### Try it:
In the copy, include all of the listing exactly and none of its pictures.

### Records shown:

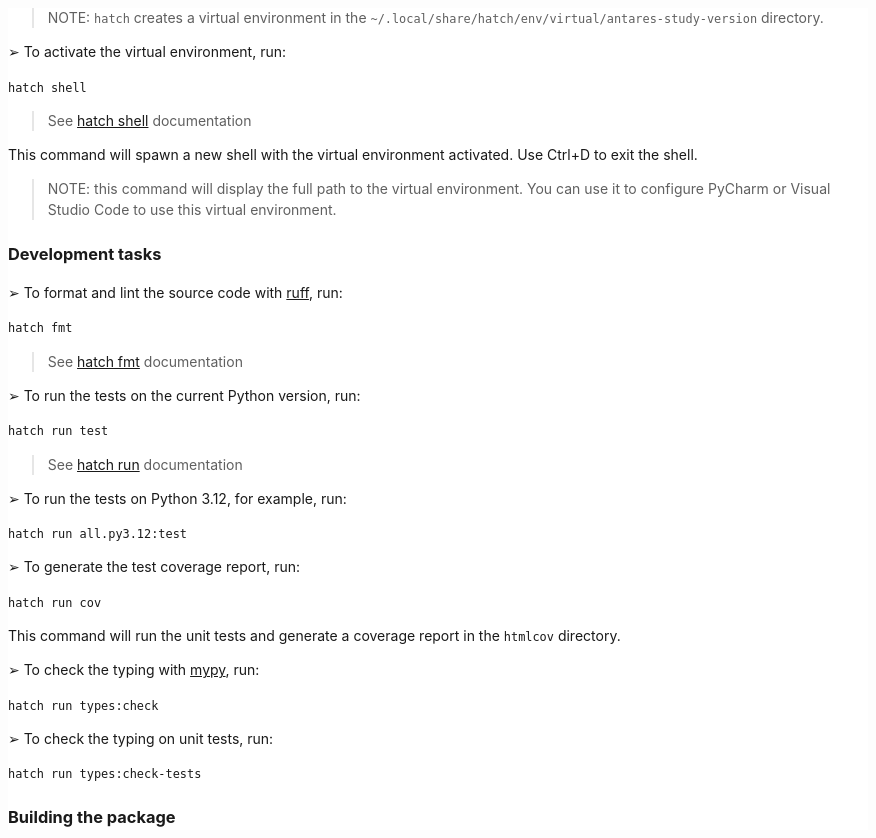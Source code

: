 > NOTE: `hatch` creates a virtual environment in the `~/.local/share/hatch/env/virtual/antares-study-version` directory.

➢ To activate the virtual environment, run:

```shell
hatch shell
```

> See [hatch shell](https://hatch.pypa.io/latest/cli/reference/#hatch-shell) documentation

This command will spawn a new shell with the virtual environment activated. Use Ctrl+D to exit the shell.

> NOTE: this command will display the full path to the virtual environment.
> You can use it to configure PyCharm or Visual Studio Code to use this virtual environment.

### Development tasks

➢ To format and lint the source code with [ruff](https://docs.astral.sh/ruff/), run:

```shell
hatch fmt
```

> See [hatch fmt](https://hatch.pypa.io/latest/cli/reference/#hatch-fmt) documentation

➢ To run the tests on the current Python version, run:

```shell
hatch run test
```

> See [hatch run](https://hatch.pypa.io/latest/cli/reference/#hatch-run) documentation

➢ To run the tests on Python 3.12, for example, run:

```shell
hatch run all.py3.12:test
```

➢ To generate the test coverage report, run:

```shell
hatch run cov
```

This command will run the unit tests and generate a coverage report in the `htmlcov` directory.

➢ To check the typing with [mypy](http://mypy-lang.org/), run:

```shell
hatch run types:check
```

➢ To check the typing on unit tests, run:

```shell
hatch run types:check-tests
```

### Building the package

### Answer to the exercise:
Source code

: > NOTE: `hatch` creates a virtual environment in the `~/.local/share/hatch/env/virtual/antares-study-version` directory.

➢ To activate the virtual environment, run:

```shell
hatch shell
```

> See [hatch shell](https://hatch.pypa.io/latest/cli/reference/#hatch-shell) documentation

This command will spawn a new shell with the virtual environment activated. Use Ctrl+D to exit the shell.

> NOTE: this command will display the full path to the virtual environment.
> You can use it to configure PyCharm or Visual Studio Code to use this virtual environment.

### Development tasks

➢ To format and lint the source code with [ruff](https://docs.astral.sh/ruff/), run:

```shell
hatch fmt
```

> See [hatch fmt](https://hatch.pypa.io/latest/cli/reference/#hatch-fmt) documentation

➢ To run the tests on the current Python version, run:

```shell
hatch run test
```

> See [hatch run](https://hatch.pypa.io/latest/cli/reference/#hatch-run) documentation

➢ To run the tests on Python 3.12, for example, run:

```shell
hatch run all.py3.12:test
```

➢ To generate the test coverage report, run:

```shell
hatch run cov
```

This command will run the unit tests and generate a coverage report in the `htmlcov` directory.

➢ To check the typing with [mypy](http://mypy-lang.org/), run:

```shell
hatch run types:check
```

➢ To check the typing on unit tests, run:

```shell
hatch run types:check-tests
```

### Building the package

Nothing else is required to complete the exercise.